Allerdings ist die Schweiz bei den meisten Rohstoffen nur indirekt von den Entwicklungen betroffen, wie Tschanz erklärt. Denn sie importiert zum grössten Teil sogenannte Vorprodukte – also Waren, die kritische Rohstoffe enthalten und danach weiterverarbeitet werden.

In einem kürzlich publizierten Bericht zum Thema Handelsabhängigkeiten habe der Bund auch die Situation bei den Rohstoffen analysiert – und kam insgesamt zu einem beruhigenden Schluss: «Die Schweizer Unternehmen sind diversifiziert aufgestellt», fasst Tschanz die Resultate zusammen. Zudem seien sie auf Krisen vorbereitet und würden zum Beispiel Lager mit heiklen Materialien anlegen.
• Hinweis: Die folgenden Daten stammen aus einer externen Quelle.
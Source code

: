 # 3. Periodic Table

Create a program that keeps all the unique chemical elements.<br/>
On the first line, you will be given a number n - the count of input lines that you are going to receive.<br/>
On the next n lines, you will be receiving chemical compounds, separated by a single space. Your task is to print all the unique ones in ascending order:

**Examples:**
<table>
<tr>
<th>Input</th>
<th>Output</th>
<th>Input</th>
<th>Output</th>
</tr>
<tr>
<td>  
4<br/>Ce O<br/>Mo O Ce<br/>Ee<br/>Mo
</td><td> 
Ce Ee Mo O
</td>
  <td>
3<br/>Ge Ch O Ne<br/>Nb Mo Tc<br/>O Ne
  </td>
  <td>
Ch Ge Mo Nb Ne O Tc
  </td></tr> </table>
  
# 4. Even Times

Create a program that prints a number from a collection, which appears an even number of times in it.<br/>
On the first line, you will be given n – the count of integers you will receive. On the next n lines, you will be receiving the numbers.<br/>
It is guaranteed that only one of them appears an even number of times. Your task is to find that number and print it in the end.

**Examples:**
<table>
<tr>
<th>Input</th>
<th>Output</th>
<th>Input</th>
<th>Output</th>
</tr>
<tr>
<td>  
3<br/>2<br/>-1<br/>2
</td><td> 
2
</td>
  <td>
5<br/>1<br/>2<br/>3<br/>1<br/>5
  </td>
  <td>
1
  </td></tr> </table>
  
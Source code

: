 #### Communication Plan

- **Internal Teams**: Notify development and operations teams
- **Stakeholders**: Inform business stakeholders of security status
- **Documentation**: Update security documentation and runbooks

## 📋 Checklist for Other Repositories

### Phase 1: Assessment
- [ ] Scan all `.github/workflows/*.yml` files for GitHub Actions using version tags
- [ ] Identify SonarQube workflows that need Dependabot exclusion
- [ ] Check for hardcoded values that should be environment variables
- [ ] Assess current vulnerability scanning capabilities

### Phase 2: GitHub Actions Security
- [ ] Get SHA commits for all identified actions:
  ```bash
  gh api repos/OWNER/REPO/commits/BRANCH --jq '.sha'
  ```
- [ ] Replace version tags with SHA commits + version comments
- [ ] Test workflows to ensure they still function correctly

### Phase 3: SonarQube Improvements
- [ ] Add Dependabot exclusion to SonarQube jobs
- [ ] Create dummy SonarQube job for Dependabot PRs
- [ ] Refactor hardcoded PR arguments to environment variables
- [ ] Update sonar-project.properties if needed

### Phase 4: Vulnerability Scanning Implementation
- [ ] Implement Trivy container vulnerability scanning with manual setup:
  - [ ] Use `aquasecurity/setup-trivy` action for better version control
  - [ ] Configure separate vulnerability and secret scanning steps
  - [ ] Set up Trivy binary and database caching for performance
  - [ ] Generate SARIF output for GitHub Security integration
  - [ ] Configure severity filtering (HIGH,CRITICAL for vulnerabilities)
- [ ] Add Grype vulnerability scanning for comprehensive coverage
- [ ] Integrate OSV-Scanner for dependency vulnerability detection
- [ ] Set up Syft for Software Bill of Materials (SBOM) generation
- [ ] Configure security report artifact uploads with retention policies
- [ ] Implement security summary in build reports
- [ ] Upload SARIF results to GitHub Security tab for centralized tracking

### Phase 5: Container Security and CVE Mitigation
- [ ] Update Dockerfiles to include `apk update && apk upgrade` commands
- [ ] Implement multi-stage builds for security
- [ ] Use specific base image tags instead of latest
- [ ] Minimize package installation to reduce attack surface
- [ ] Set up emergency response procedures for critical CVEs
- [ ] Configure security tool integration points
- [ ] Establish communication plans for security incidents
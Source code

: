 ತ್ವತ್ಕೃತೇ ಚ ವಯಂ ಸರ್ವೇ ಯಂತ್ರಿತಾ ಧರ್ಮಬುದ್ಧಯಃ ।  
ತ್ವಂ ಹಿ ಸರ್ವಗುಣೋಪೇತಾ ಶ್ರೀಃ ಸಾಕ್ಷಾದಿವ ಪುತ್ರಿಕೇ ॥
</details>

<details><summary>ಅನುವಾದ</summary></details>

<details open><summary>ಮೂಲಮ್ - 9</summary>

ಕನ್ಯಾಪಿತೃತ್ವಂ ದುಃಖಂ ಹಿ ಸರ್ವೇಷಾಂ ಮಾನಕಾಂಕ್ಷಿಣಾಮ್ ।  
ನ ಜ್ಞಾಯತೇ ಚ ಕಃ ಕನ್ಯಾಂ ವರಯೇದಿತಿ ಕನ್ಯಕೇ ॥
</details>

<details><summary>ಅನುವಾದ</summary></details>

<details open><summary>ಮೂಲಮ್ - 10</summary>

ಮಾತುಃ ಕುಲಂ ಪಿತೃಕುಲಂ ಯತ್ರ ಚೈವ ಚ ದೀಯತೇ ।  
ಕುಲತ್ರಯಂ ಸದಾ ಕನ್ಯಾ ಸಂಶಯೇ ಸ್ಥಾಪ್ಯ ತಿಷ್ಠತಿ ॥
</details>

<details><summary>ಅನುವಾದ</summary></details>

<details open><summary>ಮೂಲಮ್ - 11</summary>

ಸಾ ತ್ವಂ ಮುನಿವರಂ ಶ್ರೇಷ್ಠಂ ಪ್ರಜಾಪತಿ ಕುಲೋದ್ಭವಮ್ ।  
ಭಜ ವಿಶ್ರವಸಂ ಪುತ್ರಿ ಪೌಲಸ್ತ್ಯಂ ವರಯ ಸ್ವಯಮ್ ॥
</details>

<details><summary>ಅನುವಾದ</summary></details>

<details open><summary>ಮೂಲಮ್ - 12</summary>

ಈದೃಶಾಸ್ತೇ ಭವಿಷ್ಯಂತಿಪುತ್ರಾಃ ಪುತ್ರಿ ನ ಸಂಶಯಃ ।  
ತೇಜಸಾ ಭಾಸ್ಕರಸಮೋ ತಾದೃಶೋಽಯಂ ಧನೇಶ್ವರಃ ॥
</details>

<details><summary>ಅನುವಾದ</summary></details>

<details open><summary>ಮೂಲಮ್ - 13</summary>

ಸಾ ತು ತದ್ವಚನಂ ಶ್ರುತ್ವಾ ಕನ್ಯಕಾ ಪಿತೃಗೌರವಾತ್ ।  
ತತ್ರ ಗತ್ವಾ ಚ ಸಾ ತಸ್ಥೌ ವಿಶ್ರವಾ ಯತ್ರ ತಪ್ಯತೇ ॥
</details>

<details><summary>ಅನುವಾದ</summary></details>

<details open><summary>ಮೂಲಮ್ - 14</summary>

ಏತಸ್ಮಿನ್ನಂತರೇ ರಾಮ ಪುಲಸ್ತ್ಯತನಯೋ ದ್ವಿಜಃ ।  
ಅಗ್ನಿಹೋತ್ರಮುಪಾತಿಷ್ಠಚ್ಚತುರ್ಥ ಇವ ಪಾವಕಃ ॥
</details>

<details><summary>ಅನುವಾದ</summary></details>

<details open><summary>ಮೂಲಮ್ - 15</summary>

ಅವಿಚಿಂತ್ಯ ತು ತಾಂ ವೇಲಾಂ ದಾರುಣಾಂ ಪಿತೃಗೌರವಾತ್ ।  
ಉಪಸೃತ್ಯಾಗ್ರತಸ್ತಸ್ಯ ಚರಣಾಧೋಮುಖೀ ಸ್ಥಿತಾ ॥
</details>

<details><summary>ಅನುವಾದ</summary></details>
Neue Erhebung kaum machbar

Die vom Entwicklungsfonds «Seltene Metalle» geforderte, tiefergehende Erhebung ist laut Tschanz kaum machbar. Eine solche Untersuchung würde für die betroffenen Unternehmen einen enormen Aufwand bedeuten. Zudem bestehe die Gefahr, dass die Ergebnisse Rückschlüsse auf einzelne Firmen zulassen – und damit im schlimmsten Fall Geschäftsgeheimnisse ans Licht der Öffentlichkeit geraten.

Die Haltung des Bundes bleibt darum trotz zunehmenden geopolitischen Spannungen unverändert: «Es ist in erster Linie die Aufgabe der Unternehmen, ihre Lieferketten sicherzustellen und Lieferanten zu diversifizieren», sagt Tschanz. Der Bund unterstütze die Unternehmen dabei im Rahmen seiner Möglichkeiten: etwa durch das Abschliessen von Freihandelsabkommen, den Abbau von Industriezöllen, die Weiterentwicklung des Zugangs zum Binnenmarkt und generell durch die Zusammenarbeit mit der EU.